Can MPS use FP16 when training?Why I can't? #32648

AimoneAndex · 2024-08-13T05:36:38Z

System Info

Device:Apple M3 Pro
OS:macOS Sonoma 14.1
packages:
datasets 2.20.1.dev0
evaluate 0.4.2
huggingface-hub 0.23.5
tokenizers 0.19.1
torch 2.5.0.dev20240717
torchaudio 2.4.0.dev20240717
torchvision 0.20.0.dev20240717

Who can help?

@ArthurZucker @muellerzr

Information

The official example scripts
My own modified scripts

Tasks

An officially supported task in the examples folder (such as GLUE/SQuAD, ...)
My own task or dataset (give details below)

Reproduction

import os
from transformers import (
AutoModelForCausalLM,
AutoTokenizer,
TrainingArguments,
Trainer,
GenerationConfig,
DataCollatorForSeq2Seq
)
from datasets import Dataset, load_dataset
from peft import LoraConfig, TaskType, get_peft_model, PeftModel, PeftConfig
import torch

ds_name = input('请输入等待训练的数据集（csv文件）名称（不包含后缀）')
model_name = input('请输入等待训练的模型名称（子文件夹名称）')
save_name = input('请输入希望保存的lora名称')

current_dir = os.getcwd()
save_dir = os.path.join(current_dir, 'model_saved', save_name)
os.makedirs(save_dir, exist_ok=True)

target_file_path = os.path.join(current_dir, 'datasets', ds_name + '.csv')
model_dir = os.path.join(current_dir, 'model', model_name)

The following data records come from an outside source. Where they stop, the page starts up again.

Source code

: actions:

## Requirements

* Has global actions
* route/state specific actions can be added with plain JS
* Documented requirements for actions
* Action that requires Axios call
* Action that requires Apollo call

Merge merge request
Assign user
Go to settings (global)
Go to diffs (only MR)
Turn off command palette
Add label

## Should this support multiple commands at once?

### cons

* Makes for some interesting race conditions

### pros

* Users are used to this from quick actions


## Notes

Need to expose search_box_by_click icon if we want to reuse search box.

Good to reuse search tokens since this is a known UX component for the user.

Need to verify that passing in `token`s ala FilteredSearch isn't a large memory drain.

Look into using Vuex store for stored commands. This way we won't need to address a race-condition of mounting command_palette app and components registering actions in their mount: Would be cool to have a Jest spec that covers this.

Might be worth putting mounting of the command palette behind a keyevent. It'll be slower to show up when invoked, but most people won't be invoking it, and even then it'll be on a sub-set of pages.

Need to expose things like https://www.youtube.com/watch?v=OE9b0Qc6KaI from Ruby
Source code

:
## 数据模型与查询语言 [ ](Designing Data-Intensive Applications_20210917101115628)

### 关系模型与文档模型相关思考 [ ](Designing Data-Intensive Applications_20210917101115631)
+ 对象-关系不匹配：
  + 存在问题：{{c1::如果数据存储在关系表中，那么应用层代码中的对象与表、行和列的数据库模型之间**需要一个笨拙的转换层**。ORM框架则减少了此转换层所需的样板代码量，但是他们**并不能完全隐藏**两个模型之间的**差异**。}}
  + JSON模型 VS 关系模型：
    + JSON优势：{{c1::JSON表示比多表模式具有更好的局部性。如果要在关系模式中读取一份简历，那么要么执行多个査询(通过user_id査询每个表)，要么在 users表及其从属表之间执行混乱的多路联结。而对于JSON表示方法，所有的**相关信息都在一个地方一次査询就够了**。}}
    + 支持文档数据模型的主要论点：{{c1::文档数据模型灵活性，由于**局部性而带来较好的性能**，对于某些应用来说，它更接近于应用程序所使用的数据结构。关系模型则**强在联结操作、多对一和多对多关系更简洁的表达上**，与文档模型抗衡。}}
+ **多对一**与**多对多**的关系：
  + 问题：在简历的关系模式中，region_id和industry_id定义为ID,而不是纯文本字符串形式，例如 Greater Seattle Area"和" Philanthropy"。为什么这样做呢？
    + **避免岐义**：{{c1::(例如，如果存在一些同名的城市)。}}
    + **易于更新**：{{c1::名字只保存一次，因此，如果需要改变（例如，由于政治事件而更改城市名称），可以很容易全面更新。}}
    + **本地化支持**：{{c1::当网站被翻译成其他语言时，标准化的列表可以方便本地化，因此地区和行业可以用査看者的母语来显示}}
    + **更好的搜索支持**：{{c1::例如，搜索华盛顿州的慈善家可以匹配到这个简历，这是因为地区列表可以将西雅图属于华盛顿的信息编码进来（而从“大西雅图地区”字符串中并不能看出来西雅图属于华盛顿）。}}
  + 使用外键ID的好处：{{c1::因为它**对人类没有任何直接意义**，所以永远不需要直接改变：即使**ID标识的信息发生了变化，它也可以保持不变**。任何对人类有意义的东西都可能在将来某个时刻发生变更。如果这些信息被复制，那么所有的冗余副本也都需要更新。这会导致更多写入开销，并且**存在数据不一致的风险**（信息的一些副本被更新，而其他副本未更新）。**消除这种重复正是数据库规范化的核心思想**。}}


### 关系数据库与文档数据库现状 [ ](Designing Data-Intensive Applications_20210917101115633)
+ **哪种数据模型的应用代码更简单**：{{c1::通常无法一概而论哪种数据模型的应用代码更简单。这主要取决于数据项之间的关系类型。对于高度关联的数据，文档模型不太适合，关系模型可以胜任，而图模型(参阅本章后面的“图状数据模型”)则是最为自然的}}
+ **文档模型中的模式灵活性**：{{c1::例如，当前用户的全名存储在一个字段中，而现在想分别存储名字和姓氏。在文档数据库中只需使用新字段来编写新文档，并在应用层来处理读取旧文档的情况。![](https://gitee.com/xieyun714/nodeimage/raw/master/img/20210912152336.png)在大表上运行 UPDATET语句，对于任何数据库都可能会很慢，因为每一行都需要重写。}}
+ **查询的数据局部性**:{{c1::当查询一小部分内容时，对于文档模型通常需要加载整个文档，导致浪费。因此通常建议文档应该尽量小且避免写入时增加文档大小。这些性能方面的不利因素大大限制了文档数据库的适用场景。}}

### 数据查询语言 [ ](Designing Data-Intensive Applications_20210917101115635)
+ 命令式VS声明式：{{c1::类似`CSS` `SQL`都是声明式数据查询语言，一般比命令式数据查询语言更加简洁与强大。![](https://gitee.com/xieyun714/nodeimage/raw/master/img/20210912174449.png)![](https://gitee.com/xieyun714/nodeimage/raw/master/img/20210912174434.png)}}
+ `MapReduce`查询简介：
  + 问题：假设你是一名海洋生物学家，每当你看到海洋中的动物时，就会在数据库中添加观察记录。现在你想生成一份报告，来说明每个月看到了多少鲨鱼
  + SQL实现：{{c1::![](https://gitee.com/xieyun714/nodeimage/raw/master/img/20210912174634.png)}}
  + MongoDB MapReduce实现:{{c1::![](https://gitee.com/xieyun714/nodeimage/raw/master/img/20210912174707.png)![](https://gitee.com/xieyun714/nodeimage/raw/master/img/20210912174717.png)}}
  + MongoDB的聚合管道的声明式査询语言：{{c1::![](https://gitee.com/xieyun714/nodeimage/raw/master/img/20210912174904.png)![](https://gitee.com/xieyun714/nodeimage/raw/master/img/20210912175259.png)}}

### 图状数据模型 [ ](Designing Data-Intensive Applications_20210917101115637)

dataset = load_dataset("csv", data_files=target_file_path, split="train")

tokenizer = AutoTokenizer.from_pretrained(model_dir)
tokenizer.padding_side = "right"
tokenizer.pad_token_id = 2

def process_func(example):
MAX_LENGTH = 384
instruction = example.get("instruction", "")
input_text = example.get("input", "")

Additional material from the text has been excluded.